This is yet another example of an architecture exposing a transient microarchitectural detail in the ISA. Unfortunately, like so many such well-intentioned compromises made early in the life of an ISA, it changed the trajectory by which future versions of the ISA had to match, whether or not the implementation congruence still existed, the probability of which tends to only ever decrease with time. Despite its minor severity, this quirk demonstrates the impact of choosing an expedient engineering solution visible to the machine's interface: in all likelihood, the interface-level decision is irreversible, but the next product iteration could take nearly any desirable approach behind the interface.

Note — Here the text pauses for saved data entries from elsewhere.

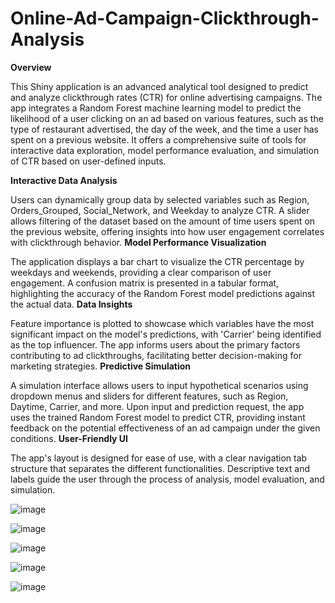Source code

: # Online-Ad-Campaign-Clickthrough-Analysis

**Overview**

This Shiny application is an advanced analytical tool designed to predict and analyze clickthrough rates (CTR) for online advertising campaigns. The app integrates a Random Forest machine learning model to predict the likelihood of a user clicking on an ad based on various features, such as the type of restaurant advertised, the day of the week, and the time a user has spent on a previous website. It offers a comprehensive suite of tools for interactive data exploration, model performance evaluation, and simulation of CTR based on user-defined inputs.


**Interactive Data Analysis**

Users can dynamically group data by selected variables such as Region, Orders_Grouped, Social_Network, and Weekday to analyze CTR.
A slider allows filtering of the dataset based on the amount of time users spent on the previous website, offering insights into how user engagement correlates with clickthrough behavior.
**Model Performance Visualization**

The application displays a bar chart to visualize the CTR percentage by weekdays and weekends, providing a clear comparison of user engagement.
A confusion matrix is presented in a tabular format, highlighting the accuracy of the Random Forest model predictions against the actual data.
**Data Insights**

Feature importance is plotted to showcase which variables have the most significant impact on the model's predictions, with 'Carrier' being identified as the top influencer.
The app informs users about the primary factors contributing to ad clickthroughs, facilitating better decision-making for marketing strategies.
**Predictive Simulation**

A simulation interface allows users to input hypothetical scenarios using dropdown menus and sliders for different features, such as Region, Daytime, Carrier, and more.
Upon input and prediction request, the app uses the trained Random Forest model to predict CTR, providing instant feedback on the potential effectiveness of an ad campaign under the given conditions.
**User-Friendly UI**

The app's layout is designed for ease of use, with a clear navigation tab structure that separates the different functionalities.
Descriptive text and labels guide the user through the process of analysis, model evaluation, and simulation.


![image](https://github.com/N1thin24/Online-Ad-Campaign-Clickthrough-Analysis/assets/107985125/4e124e5b-2a21-42e1-a337-8fcccd0cbe4a)


![image](https://github.com/N1thin24/Online-Ad-Campaign-Clickthrough-Analysis/assets/107985125/d4c994a5-4f01-48d7-bbaf-21fd6c1ec5da)


![image](https://github.com/N1thin24/Online-Ad-Campaign-Clickthrough-Analysis/assets/107985125/2eb30473-0dd2-4045-81d6-12dd8d285197)

![image](https://github.com/N1thin24/Online-Ad-Campaign-Clickthrough-Analysis/assets/107985125/bf3b2be9-aef1-4147-aea3-5984c5d29972)


![image](https://github.com/N1thin24/Online-Ad-Campaign-Clickthrough-Analysis/assets/107985125/4796bd1e-6a15-47c5-8f59-b6bb336dec96)

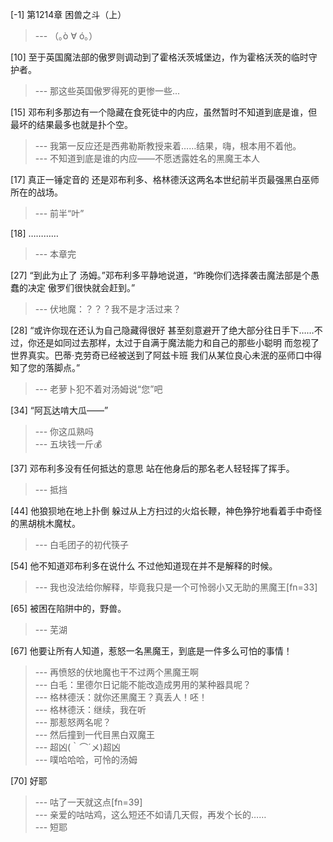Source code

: 
[-1] 第1214章 困兽之斗（上）
>--- （｡ò ∀ ó｡）<br>

[10] 至于英国魔法部的傲罗则调动到了霍格沃茨城堡边，作为霍格沃茨的临时守护者。
>--- 那这些英国傲罗得死的更惨一些...<br>

[15] 邓布利多那边有一个隐藏在食死徒中的内应，虽然暂时不知道到底是谁，但最坏的结果最多也就是扑个空。
>--- 我第一反应还是西弗勒斯教授来着……结果，嗨，根本用不着他。<br>
>--- 不知道到底是谁的内应——不愿透露姓名的黑魔王本人<br>

[17] 真正一锤定音的 还是邓布利多、格林德沃这两名本世纪前半页最强黑白巫师所在的战场。
>--- 前半“叶”<br>

[18] …………
>--- 本章完<br>

[27] “到此为止了 汤姆。”邓布利多平静地说道，“昨晚你们选择袭击魔法部是个愚蠢的决定 傲罗们很快就会赶到。”
>--- 伏地魔：？？？我不是才活过来？<br>

[28] “或许你现在还认为自己隐藏得很好 甚至刻意避开了绝大部分往日手下……不过，你还是如同过去那样，太过于自满于魔法能力和自己的那些小聪明 而忽视了世界真实。巴蒂·克劳奇已经被送到了阿兹卡班 我们从某位良心未泯的巫师口中得知了您的落脚点。”
>--- 老萝卜犯不着对汤姆说“您”吧<br>

[34] “阿瓦达啃大瓜——”
>--- 你这瓜熟吗<br>
>--- 五块钱一斤💰<br>

[37] 邓布利多没有任何抵达的意思 站在他身后的那名老人轻轻挥了挥手。
>--- 抵挡<br>

[44] 他狼狈地在地上扑倒 躲过从上方扫过的火焰长鞭，神色狰狞地看着手中奇怪的黑胡桃木魔杖。
>--- 白毛团子的初代筷子<br>

[54] 他不知道邓布利多在说什么 不过他知道现在并不是解释的时候。
>--- 我也没法给你解释，毕竟我只是一个可怜弱小又无助的黑魔王[fn=33]<br>

[65] 被困在陷阱中的，野兽。
>--- 芜湖<br>

[67] 他要让所有人知道，惹怒一名黑魔王，到底是一件多么可怕的事情！
>--- 再愤怒的伏地魔也干不过两个黑魔王啊<br>
>--- 白毛：里德尔日记能不能改造成男用的某种器具呢？<br>
>--- 格林德沃：就你还黑魔王？真丢人！呸！<br>
>--- 格林德沃：继续，我在听<br>
>--- 那惹怒两名呢？<br>
>--- 然后撞到一代目黑白双魔王<br>
>--- 超凶(｀⌒´メ)超凶<br>
>--- 噗哈哈哈，可怜的汤姆<br>

[70] 好耶
>--- 咕了一天就这点[fn=39]<br>
>--- 亲爱的咕咕鸡，这么短还不如请几天假，再发个长的……<br>
>--- 短耶<br>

# C. Intel SIMD extensions

While the x86 ISA has many examples of abandoned, vestigial features, its long history of SIMD extensions offers a lesson of a different sort. In particular, consider the many different ways one might encode integer addition of 32-bit words: starting from a single scalar ADD instruction, the PADDW instruction provided two-, four-, eight-, and sixteen-wide integer addition in the subsequent MMX, SSE2, AVX, and AVX-512 extensions, respectively.

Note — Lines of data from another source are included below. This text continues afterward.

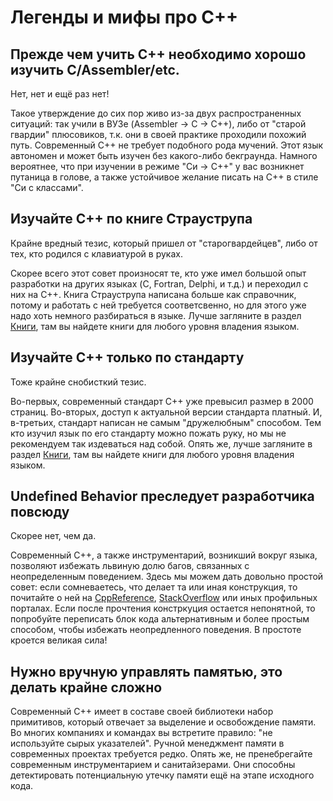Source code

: # Легенды и мифы про C++

## Прежде чем учить C++ необходимо хорошо изучить C/Assembler/etc.

Нет, нет и ещё раз нет! 

Такое утверждение до сих пор живо из-за двух распространенных ситуаций: так учили в ВУЗе (Assembler -> C -> C++), либо от "старой гвардии" плюсовиков, т.к. они в своей практике проходили похожий путь. Современный C++ не требует подобного рода мучений. Этот язык автономен и может быть изучен без какого-либо бекграунда. Намного вероятнее, что при изучении в режиме "Си -> С++" у вас возникнет путаница в голове, а также устойчивое желание писать на C++ в стиле "Си с классами".

## Изучайте C++ по книге Страуструпа

Крайне вредный тезис, который пришел от "старогвардейцев", либо от тех, кто родился с клавиатурой в руках. 

Скорее всего этот совет произносят те, кто уже имел большой опыт разработки на других языках (C, Fortran, Delphi, и т.д.) и переходил с них на C++. Книга Страуструпа написана больше как справочник, потому и работать с ней требуется соответсвенно, но для этого уже надо хоть немного разбираться в языке. Лучше загляните в раздел [Книги](Books.md), там вы найдете книги для любого уровня владения языком.  

## Изучайте C++ только по стандарту

Тоже крайне снобисткий тезис. 

Во-первых, современный стандарт C++ уже превысил размер в 2000 страниц. Во-вторых, доступ к актуальной версии стандарта платный. И, в-третьих, стандарт написан не самым "дружелюбным" способом. Тем кто изучил язык по его стандарту можно пожать руку, но мы не рекомендуем так издеваться над собой. Опять же, лучше загляните в раздел [Книги](Books.md), там вы найдете книги для любого уровня владения языком. 

## Undefined Behavior преследует разработчика повсюду

Скорее нет, чем да.

Современный C++, а также инструментарий, возникший вокруг языка, позволяют избежать львиную долю багов, связанных с неопределенным поведением. Здесь мы можем дать довольно простой совет: если сомневаетесь, что делает та или иная конструкция, то почитайте о ней на [CppReference](https://en.cppreference.com), [StackOverflow](https://stackoverflow.com/) или иных профильных порталах. Если после прочтения констркуция остается непонятной, то попробуйте переписать блок кода альтернативным и более простым способом, чтобы избежать неопредленного поведения. В простоте кроется великая сила!

## Нужно вручную управлять памятью, это делать крайне сложно

Современный C++ имеет в составе своей библиотеки набор примитивов, который отвечает за выделение и освобождение памяти. Во многих компаниях и командах вы встретите правило: "не используйте сырых указателей". Ручной менеджмент памяти в современных проектах требуется редко. Опять же, не пренебрегайте современным инструментарием и санитайзерами. Они способны детектировать потенциальную утечку памяти ещё на этапе исходного кода.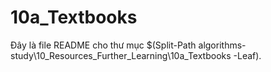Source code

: # 10a_Textbooks

Đây là file README cho thư mục $(Split-Path algorithms-study\10_Resources_Further_Learning\10a_Textbooks -Leaf).
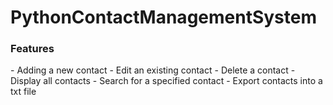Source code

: # PythonContactManagementSystem

<h3>Features</h3>
- Adding a new contact
- Edit an existing contact
- Delete a contact
- Display all contacts
- Search for a specified contact
- Export contacts into a txt file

Clearly the philosophy being demonstrated is similar to that of RISC, with the ISA directly referring to specific implementation details, such as the width of the vector unit and a register file sized to store vectors of that length. The Cray-1 architecture [16], by contrast, represents a smoother evolutionary path, as it expresses vector computations of arbitrary length. A computation thus encoded needs no re-encoding when a later implementation provides more advanced capabilities, nor would said implementation need any extensions to its decoding circuitry. We offer this as an example of a weakness of the RISC approach, where directly exposing the capabilities of the latest machine revision seems very important in the short term, then often becomes regrettable baggage for all parties involved.

# IV. THE LOAD-STORE LEGACY

# A. Architecture and microarchitecture

Over the last half-century, there have been many attempts to redefine the relationship between architecture and microarchitecture. With the premise that the MIPS philosophy strikes some middle ground, then the extremes are formed by the likes of Transport Triggered Architecture (TTA) [13] and at the other end of the spectrum the Register-less Architectures (RLA) [17]. The TTA philosophy is that the programmer or compiler can decide exactly what instructions go to which functional units more efficiently than the microarchitecture can. As an example, taken to the extreme, this means that the instruction stream itself is devoid of arithmetic logic unit (ALU) operations and consists solely of data movement operations to locations that are the functional units. This directly exposes the microarchitecture itself, making binaries extremely non-portable. RLAs on the opposite end of the scale often start with a RISC-like base and remove the register moves. In theory, today's high speed caches are close to the speed of the register file. In a sense, the registers themselves are simply another smaller cache that is managed via compiler instructions which are load/store operators. The idea of the RLA is that instead of using load-to-register before computation, use the memory address itself directly (with appropriate concessions made for things like stack pointers, etc.). While demonstrating some performance advantages over register architectures, the potential for variable length instruction encoding and the resulting size of the binary (large), the concept of RLA has yet to become mainstream.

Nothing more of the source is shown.